What is expected: Among the lines below, count those that include "analysis", and state the count alone.

(Source data)
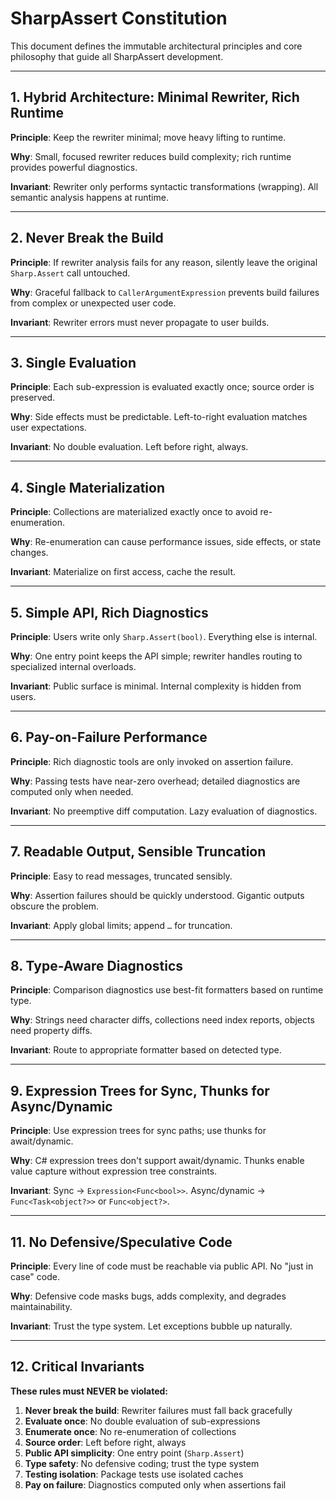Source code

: # SharpAssert Constitution

This document defines the immutable architectural principles and core philosophy that guide all SharpAssert development.

---

## 1. Hybrid Architecture: Minimal Rewriter, Rich Runtime

**Principle**: Keep the rewriter minimal; move heavy lifting to runtime.

**Why**: Small, focused rewriter reduces build complexity; rich runtime provides powerful diagnostics.

**Invariant**: Rewriter only performs syntactic transformations (wrapping). All semantic analysis happens at runtime.

---

## 2. Never Break the Build

**Principle**: If rewriter analysis fails for any reason, silently leave the original `Sharp.Assert` call untouched.

**Why**: Graceful fallback to `CallerArgumentExpression` prevents build failures from complex or unexpected user code.

**Invariant**: Rewriter errors must never propagate to user builds.

---

## 3. Single Evaluation

**Principle**: Each sub-expression is evaluated exactly once; source order is preserved.

**Why**: Side effects must be predictable. Left-to-right evaluation matches user expectations.

**Invariant**: No double evaluation. Left before right, always.

---

## 4. Single Materialization

**Principle**: Collections are materialized exactly once to avoid re-enumeration.

**Why**: Re-enumeration can cause performance issues, side effects, or state changes.

**Invariant**: Materialize on first access, cache the result.

---

## 5. Simple API, Rich Diagnostics

**Principle**: Users write only `Sharp.Assert(bool)`. Everything else is internal.

**Why**: One entry point keeps the API simple; rewriter handles routing to specialized internal overloads.

**Invariant**: Public surface is minimal. Internal complexity is hidden from users.

---

## 6. Pay-on-Failure Performance

**Principle**: Rich diagnostic tools are only invoked on assertion failure.

**Why**: Passing tests have near-zero overhead; detailed diagnostics are computed only when needed.

**Invariant**: No preemptive diff computation. Lazy evaluation of diagnostics.

---

## 7. Readable Output, Sensible Truncation

**Principle**: Easy to read messages, truncated sensibly.

**Why**: Assertion failures should be quickly understood. Gigantic outputs obscure the problem.

**Invariant**: Apply global limits; append `…` for truncation.

---

## 8. Type-Aware Diagnostics

**Principle**: Comparison diagnostics use best-fit formatters based on runtime type.

**Why**: Strings need character diffs, collections need index reports, objects need property diffs.

**Invariant**: Route to appropriate formatter based on detected type.

---

## 9. Expression Trees for Sync, Thunks for Async/Dynamic

**Principle**: Use expression trees for sync paths; use thunks for await/dynamic.

**Why**: C# expression trees don't support await/dynamic. Thunks enable value capture without expression tree constraints.

**Invariant**: Sync → `Expression<Func<bool>>`. Async/dynamic → `Func<Task<object?>>` or `Func<object?>`.

---

## 11. No Defensive/Speculative Code

**Principle**: Every line of code must be reachable via public API. No "just in case" code.

**Why**: Defensive code masks bugs, adds complexity, and degrades maintainability.

**Invariant**: Trust the type system. Let exceptions bubble up naturally.

---

## 12. Critical Invariants

**These rules must NEVER be violated:**

1. **Never break the build**: Rewriter failures must fall back gracefully
2. **Evaluate once**: No double evaluation of sub-expressions
3. **Enumerate once**: No re-enumeration of collections
4. **Source order**: Left before right, always
5. **Public API simplicity**: One entry point (`Sharp.Assert`)
6. **Type safety**: No defensive coding; trust the type system
7. **Testing isolation**: Package tests use isolated caches
8. **Pay on failure**: Diagnostics computed only when assertions fail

Task solution: 2